→ What the task requires: If pictures appear in the lines below, skip them and copy exactly the lines from the one containing "Temas Tratados en" through the one containing "- [Magento 2 Facebook", and nothing else.

━━━━━━━━━━

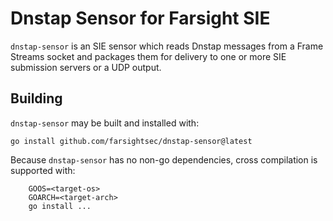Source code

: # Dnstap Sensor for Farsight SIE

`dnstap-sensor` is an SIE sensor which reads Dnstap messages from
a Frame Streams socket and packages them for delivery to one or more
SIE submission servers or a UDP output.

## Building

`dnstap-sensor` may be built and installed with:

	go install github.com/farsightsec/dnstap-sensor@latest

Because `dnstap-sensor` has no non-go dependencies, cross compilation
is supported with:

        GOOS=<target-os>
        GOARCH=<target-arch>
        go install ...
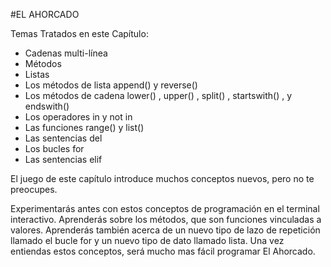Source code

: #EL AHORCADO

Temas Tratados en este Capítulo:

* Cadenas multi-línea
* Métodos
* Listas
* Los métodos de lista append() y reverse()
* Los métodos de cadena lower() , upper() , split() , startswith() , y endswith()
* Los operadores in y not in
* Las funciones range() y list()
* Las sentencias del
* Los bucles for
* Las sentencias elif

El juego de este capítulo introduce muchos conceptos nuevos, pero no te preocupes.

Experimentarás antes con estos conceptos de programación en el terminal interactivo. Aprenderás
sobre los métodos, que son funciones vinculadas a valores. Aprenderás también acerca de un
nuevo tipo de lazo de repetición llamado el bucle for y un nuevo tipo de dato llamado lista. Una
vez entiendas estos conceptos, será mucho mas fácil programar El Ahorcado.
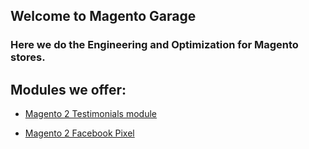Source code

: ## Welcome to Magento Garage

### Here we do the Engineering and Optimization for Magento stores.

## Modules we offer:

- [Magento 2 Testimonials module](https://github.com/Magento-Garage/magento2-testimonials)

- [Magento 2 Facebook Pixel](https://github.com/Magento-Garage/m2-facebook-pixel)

━━━━━━━━━━

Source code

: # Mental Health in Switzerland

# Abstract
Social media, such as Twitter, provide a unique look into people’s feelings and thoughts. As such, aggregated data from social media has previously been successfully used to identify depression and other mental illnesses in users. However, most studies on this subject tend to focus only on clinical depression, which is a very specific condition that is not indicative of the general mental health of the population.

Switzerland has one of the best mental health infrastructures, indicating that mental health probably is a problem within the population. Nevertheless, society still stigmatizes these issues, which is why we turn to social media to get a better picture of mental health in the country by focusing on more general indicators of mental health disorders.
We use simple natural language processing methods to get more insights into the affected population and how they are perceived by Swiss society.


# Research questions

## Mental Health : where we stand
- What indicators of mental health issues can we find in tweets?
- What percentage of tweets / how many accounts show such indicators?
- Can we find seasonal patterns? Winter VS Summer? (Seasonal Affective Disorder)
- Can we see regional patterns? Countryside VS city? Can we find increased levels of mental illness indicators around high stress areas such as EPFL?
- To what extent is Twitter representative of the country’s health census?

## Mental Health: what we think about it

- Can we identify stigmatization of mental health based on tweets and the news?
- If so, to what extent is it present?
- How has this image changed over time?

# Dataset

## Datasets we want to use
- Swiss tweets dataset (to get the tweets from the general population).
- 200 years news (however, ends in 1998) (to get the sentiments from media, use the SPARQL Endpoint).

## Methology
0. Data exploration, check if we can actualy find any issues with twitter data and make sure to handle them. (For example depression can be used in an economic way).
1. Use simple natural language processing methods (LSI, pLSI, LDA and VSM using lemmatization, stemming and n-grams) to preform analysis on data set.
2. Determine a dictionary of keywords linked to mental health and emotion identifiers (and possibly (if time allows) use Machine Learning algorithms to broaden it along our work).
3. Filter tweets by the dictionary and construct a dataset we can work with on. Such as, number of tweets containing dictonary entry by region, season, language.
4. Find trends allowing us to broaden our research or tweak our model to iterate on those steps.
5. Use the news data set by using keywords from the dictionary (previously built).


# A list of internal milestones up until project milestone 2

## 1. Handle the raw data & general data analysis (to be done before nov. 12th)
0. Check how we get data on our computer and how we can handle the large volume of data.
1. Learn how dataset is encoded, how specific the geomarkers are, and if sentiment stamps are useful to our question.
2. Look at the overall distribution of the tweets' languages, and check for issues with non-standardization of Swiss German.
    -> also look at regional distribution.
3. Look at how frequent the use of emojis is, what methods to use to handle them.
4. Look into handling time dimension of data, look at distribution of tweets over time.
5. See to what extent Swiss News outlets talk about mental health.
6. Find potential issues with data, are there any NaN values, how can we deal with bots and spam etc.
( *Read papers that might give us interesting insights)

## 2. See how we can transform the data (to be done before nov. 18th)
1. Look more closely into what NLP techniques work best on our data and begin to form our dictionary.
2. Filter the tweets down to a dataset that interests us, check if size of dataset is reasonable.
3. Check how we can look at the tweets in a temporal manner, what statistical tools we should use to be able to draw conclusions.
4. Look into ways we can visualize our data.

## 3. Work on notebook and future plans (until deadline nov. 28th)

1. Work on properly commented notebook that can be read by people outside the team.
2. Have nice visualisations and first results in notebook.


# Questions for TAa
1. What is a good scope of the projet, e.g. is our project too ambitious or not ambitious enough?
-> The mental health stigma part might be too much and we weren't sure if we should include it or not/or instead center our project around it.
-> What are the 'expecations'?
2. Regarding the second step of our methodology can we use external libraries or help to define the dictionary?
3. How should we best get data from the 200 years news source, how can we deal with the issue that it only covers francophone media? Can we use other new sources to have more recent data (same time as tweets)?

━━━━━━━━━━

→ The completed task:
Temas Tratados en este Capítulo:

* Cadenas multi-línea
* Métodos
* Listas
* Los métodos de lista append() y reverse()
* Los métodos de cadena lower() , upper() , split() , startswith() , y endswith()
* Los operadores in y not in
* Las funciones range() y list()
* Las sentencias del
* Los bucles for
* Las sentencias elif

El juego de este capítulo introduce muchos conceptos nuevos, pero no te preocupes.

Experimentarás antes con estos conceptos de programación en el terminal interactivo. Aprenderás
sobre los métodos, que son funciones vinculadas a valores. Aprenderás también acerca de un
nuevo tipo de lazo de repetición llamado el bucle for y un nuevo tipo de dato llamado lista. Una
vez entiendas estos conceptos, será mucho mas fácil programar El Ahorcado.
Source code

: ## Welcome to Magento Garage

### Here we do the Engineering and Optimization for Magento stores.

## Modules we offer:

- [Magento 2 Testimonials module](https://github.com/Magento-Garage/magento2-testimonials)

- [Magento 2 Facebook Pixel](https://github.com/Magento-Garage/m2-facebook-pixel)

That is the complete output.